Le 26 juillet 2005 vers 5 h, le bateau de pêche Ocean Tor, avec quatre personnes à bord, arrive au lieu de pêche dans les eaux canadiennes à l'ouest du cap Flattery dans l'État de Washington aux États-Unis, et commence à pêcher le turbot. Vers 17 h, heure avancée du Pacifique, l'équipage s'affaire à transférer la prise des filets aux cales à poisson lorsque le bateau prend brusquement une gîte importante sur bâbord, se renverse et chavire. Un observateur des pêches et le capitaine sont secourus et pris à bord du bateau de pêche Osprey 1.

Deux membres d'équipage ont perdu la vie dans l'accident. On présume que le bateau a coulé le 29 juillet 2005.

This report is also available in English.

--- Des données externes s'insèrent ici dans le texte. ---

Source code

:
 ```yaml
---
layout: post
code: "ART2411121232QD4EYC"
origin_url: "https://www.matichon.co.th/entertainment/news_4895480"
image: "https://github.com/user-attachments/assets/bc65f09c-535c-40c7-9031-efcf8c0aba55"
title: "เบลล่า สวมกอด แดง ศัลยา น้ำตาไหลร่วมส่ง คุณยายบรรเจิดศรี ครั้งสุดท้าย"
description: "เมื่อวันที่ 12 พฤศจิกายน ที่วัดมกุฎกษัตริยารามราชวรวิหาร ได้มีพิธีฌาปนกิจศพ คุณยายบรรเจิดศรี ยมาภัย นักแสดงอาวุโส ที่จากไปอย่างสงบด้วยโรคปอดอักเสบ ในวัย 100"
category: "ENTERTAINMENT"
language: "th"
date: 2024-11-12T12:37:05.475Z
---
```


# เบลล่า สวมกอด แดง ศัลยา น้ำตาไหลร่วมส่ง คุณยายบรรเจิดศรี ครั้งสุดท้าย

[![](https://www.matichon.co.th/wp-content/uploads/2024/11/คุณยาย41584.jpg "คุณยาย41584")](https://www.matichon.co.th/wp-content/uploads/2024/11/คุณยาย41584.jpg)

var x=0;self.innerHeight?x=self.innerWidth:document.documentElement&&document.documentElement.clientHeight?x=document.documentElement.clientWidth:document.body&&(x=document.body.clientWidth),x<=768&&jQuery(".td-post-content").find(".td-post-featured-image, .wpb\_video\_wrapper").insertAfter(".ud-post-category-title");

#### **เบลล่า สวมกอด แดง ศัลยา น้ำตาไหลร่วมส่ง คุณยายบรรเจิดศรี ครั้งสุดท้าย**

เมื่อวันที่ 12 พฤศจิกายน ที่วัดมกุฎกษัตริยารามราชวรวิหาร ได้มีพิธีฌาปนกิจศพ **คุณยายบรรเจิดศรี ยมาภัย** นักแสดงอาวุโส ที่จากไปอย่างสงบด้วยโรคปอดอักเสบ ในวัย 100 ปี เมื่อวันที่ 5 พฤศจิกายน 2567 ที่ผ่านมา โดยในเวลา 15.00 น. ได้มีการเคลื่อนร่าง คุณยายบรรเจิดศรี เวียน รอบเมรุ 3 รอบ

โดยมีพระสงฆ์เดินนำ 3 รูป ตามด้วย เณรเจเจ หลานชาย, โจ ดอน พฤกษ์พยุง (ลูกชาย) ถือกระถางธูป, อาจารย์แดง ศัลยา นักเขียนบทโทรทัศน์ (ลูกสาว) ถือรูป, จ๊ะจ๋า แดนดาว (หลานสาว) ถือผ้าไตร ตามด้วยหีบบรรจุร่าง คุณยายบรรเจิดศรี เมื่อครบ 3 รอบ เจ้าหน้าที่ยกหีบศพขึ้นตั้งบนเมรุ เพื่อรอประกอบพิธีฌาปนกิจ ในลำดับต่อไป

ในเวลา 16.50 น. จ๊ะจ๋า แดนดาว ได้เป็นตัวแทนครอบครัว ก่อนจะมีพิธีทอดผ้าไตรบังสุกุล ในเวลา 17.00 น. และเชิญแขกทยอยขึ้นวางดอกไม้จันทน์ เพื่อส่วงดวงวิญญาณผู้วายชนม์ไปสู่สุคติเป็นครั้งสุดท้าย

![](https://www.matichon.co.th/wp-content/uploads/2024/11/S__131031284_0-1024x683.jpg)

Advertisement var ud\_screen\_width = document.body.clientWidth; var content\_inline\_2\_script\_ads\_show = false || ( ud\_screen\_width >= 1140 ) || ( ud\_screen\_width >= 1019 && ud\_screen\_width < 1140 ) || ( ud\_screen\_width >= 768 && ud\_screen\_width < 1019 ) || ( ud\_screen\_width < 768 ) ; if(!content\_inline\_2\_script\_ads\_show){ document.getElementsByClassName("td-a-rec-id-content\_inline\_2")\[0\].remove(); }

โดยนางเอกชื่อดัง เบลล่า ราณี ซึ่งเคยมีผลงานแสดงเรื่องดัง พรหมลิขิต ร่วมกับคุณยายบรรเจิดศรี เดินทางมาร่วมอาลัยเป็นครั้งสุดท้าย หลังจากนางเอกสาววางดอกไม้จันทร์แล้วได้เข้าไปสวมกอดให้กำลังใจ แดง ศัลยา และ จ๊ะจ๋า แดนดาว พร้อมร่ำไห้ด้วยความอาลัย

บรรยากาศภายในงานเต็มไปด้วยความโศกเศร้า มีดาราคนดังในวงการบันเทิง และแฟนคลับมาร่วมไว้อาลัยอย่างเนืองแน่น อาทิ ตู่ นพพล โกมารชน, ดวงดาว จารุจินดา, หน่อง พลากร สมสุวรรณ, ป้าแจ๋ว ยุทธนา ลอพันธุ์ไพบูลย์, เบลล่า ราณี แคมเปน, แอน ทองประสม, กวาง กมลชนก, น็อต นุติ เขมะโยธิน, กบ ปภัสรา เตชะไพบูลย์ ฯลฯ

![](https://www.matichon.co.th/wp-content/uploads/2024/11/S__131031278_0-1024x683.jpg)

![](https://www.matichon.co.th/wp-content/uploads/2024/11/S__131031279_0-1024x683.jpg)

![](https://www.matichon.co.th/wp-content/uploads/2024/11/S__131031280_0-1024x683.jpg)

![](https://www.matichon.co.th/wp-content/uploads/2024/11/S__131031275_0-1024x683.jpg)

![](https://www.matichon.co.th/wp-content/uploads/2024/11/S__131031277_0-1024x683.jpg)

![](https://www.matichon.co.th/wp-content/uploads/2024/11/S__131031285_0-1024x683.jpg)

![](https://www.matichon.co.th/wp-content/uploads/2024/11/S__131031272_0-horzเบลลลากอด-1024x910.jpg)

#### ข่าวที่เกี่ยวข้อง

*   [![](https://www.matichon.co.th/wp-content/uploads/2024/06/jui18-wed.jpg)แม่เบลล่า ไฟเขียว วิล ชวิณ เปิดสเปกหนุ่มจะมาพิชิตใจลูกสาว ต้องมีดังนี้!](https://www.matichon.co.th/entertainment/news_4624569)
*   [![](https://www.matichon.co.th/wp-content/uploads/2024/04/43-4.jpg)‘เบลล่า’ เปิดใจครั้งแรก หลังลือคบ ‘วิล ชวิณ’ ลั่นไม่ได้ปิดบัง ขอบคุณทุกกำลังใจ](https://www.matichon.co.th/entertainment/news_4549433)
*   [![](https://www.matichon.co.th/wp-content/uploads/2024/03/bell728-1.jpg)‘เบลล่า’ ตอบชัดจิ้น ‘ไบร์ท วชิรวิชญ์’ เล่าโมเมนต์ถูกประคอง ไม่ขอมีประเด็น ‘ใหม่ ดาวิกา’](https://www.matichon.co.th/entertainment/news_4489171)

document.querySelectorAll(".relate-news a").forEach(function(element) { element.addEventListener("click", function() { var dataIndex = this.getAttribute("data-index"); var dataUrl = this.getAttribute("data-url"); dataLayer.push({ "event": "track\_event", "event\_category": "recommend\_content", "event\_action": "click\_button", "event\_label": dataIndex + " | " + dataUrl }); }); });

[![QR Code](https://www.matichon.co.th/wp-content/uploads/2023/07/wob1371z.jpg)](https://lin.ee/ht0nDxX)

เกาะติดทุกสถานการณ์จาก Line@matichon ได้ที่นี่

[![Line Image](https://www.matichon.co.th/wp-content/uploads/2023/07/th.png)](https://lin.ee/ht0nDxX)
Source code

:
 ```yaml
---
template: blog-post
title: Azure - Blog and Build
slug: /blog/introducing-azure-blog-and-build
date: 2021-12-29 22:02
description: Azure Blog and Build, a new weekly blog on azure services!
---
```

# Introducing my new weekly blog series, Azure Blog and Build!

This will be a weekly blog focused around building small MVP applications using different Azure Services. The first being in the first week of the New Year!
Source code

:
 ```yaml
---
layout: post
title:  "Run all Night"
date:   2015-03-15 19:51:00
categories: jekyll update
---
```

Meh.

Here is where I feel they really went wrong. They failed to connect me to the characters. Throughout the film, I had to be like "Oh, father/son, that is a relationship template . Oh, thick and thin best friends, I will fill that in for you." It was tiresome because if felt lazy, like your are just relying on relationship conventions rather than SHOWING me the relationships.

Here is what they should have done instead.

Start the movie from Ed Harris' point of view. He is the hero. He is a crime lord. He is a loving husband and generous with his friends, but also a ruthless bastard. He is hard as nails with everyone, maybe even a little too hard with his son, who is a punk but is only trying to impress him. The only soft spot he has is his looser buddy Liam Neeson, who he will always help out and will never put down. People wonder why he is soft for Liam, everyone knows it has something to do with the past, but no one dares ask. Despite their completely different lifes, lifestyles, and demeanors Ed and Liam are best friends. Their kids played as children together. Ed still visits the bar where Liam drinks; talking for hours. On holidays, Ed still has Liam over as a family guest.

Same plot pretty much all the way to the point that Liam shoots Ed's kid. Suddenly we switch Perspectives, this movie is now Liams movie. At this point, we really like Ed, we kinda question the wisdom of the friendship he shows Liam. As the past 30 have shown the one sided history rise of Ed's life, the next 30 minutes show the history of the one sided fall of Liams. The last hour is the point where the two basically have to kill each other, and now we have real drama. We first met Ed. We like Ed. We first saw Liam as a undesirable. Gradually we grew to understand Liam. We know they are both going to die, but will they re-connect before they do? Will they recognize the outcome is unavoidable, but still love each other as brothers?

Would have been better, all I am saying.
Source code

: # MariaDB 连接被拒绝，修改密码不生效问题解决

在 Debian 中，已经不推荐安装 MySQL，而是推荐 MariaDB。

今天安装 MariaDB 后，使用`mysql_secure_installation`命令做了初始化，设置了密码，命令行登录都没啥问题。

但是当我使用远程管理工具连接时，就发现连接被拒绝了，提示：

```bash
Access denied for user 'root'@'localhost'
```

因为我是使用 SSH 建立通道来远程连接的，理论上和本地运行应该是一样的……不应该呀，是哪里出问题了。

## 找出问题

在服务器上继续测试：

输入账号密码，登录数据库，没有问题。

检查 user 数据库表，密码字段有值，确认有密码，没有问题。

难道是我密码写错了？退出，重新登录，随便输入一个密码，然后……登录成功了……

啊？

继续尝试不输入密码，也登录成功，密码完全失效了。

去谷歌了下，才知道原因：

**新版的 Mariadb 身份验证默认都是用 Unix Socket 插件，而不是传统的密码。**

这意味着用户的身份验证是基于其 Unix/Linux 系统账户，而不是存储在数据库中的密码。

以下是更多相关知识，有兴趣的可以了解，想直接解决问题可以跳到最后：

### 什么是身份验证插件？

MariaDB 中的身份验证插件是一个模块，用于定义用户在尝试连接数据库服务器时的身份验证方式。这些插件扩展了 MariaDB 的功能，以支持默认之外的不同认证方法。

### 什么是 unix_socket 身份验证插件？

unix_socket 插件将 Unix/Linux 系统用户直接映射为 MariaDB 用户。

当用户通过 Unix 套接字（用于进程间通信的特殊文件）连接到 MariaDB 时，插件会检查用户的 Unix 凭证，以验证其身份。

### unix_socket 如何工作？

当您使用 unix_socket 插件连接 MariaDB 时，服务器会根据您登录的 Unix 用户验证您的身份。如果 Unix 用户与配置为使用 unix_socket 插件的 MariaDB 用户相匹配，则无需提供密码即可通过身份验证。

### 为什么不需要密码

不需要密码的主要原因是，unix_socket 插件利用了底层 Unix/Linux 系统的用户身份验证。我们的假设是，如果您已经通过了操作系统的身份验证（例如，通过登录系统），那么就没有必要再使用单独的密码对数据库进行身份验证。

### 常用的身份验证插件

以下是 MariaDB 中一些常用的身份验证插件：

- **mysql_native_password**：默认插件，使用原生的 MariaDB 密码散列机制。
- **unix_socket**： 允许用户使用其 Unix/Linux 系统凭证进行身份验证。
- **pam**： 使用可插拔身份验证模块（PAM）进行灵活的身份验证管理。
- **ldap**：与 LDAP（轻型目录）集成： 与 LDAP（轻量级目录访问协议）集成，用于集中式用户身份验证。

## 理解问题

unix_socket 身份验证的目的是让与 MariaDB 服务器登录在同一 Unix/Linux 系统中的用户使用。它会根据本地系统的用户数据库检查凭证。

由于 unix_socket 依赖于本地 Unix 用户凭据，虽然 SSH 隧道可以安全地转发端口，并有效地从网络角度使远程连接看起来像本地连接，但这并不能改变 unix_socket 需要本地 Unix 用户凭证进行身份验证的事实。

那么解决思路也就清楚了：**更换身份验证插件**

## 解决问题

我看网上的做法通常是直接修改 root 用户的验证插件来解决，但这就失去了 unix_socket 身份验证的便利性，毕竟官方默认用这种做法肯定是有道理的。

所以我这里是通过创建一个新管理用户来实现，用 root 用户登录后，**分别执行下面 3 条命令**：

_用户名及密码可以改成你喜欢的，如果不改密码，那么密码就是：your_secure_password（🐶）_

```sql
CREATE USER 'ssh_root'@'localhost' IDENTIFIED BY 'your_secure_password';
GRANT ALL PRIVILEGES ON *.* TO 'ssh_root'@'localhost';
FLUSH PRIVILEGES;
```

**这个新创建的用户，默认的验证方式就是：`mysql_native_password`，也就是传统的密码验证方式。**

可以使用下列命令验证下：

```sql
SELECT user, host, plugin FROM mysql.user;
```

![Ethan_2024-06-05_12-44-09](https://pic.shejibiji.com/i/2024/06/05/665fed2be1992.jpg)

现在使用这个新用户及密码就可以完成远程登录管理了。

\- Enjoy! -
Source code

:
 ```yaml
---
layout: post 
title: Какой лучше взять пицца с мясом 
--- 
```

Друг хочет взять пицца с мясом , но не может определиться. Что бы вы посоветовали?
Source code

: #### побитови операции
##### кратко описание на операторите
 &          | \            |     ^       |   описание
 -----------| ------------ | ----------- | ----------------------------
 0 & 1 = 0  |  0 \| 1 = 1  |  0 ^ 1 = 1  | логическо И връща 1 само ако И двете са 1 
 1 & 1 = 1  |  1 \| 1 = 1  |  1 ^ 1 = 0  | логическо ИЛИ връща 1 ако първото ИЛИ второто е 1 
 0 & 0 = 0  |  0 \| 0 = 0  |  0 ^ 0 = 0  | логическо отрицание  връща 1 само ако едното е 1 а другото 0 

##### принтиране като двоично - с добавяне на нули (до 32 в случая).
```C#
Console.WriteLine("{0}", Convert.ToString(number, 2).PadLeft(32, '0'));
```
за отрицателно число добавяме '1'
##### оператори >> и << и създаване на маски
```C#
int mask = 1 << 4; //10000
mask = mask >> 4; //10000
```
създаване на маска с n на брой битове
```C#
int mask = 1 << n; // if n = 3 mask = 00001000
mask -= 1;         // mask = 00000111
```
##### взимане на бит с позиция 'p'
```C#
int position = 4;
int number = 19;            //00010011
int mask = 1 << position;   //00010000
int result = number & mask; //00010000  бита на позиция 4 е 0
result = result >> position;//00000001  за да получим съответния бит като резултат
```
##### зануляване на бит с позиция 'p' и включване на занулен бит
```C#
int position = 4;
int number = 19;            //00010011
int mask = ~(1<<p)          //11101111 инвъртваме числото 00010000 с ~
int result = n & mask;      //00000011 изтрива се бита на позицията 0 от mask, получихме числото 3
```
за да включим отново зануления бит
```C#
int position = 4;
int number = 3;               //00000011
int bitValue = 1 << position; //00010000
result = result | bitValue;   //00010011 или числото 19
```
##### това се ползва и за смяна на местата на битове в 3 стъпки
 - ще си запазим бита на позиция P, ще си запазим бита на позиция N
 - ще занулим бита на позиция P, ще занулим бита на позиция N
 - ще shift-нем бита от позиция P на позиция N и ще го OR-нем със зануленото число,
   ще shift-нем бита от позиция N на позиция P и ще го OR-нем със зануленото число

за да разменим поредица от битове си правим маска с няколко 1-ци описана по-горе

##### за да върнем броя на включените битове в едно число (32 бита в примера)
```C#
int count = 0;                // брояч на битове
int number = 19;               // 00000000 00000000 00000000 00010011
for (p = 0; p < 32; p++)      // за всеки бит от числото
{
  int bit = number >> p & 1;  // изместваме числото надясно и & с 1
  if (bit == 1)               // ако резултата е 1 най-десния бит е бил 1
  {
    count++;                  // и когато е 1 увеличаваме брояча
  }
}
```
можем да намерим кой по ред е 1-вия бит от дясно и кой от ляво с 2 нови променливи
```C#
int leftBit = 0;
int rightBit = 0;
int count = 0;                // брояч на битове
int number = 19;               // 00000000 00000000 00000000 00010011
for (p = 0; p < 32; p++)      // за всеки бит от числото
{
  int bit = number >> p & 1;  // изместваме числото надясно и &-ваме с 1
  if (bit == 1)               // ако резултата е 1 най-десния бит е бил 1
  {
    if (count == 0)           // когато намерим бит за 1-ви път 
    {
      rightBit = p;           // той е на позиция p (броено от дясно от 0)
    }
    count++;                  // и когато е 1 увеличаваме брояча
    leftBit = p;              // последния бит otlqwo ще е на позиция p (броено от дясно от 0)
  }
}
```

Autres renseignements de base

Fiche technique du bâtiment

Nom du navire
Ocean Tor
Numéro officiel
0369197
Port d'immatriculation
Vancouver (C.-B.)
Pavillon
Canada
Type
Bateau de pêche
Jauge brute1
99.70
Longueur
23.16 m
Construction
1974, John Manly Shipyard, Vancouver
Propulsion
 
 
Un moteur diesel six cylindres Caterpillar D 343 développant 317 kW, entraînant une seule hélice
Cargaison
 
Environ 73 500 kg de poisson (principalement du turbot)
Équipage
3 personnes, et 1 observateur des pêches
Propriétaire
Ocean Tor Holdings, Vancouver

Renseignements sur le navire

L'Ocean Tor était un petit chalutier ponté à coque à double bouchain en acier soudé, avec un pont de gailllard surélevé. La coque sous le pont principal était divisée en six compartiments par cinq cloisons transversales étanches à l'eau et abritait les emménagements avant; le compartiment moteur; les cales à poisson avant (bâbord et tribord); les cales à poisson arrière (bâbord et tribord); les cales à glace (bâbord et tribord) ainsi que la cambuse qui abritait les réservoirs de carburant bâbord et tribord et le compartiment de l'appareil à gouverner situé dans l'axe longitudinal. Il y avait également deux réservoirs de carburant dans le compartiment moteur. Deux citernes d'eau douce et une citerne de ballast étaient situées en avant du compartiment moteur (voir l'annexe A). Le rouf abritait la cuisine, les couchettes, l'entrée du compartiment moteur et l'escalier menant à la timonerie. Un radeau de sauvetage pneumatique à dégagement hydrostatique était arrimé sur le toit de la timonerie.

Photo 1. L'Ocean Tor
Photo 1. L'Ocean Tor

Lors de sa construction en 1974, le bateau possédait une grande cale à poisson, une cale à glace à l'arrière, deux tambours à filet sur le pont arrière et deux treuils de chalut sur le pont. En 1979, il a été rallongé d'environ 1,8 m par le milieu; la cale à poisson a été divisée en quatre, et l'unique panneau d'écoutille a été remplacé par quatre panneaux d'écoutille distincts.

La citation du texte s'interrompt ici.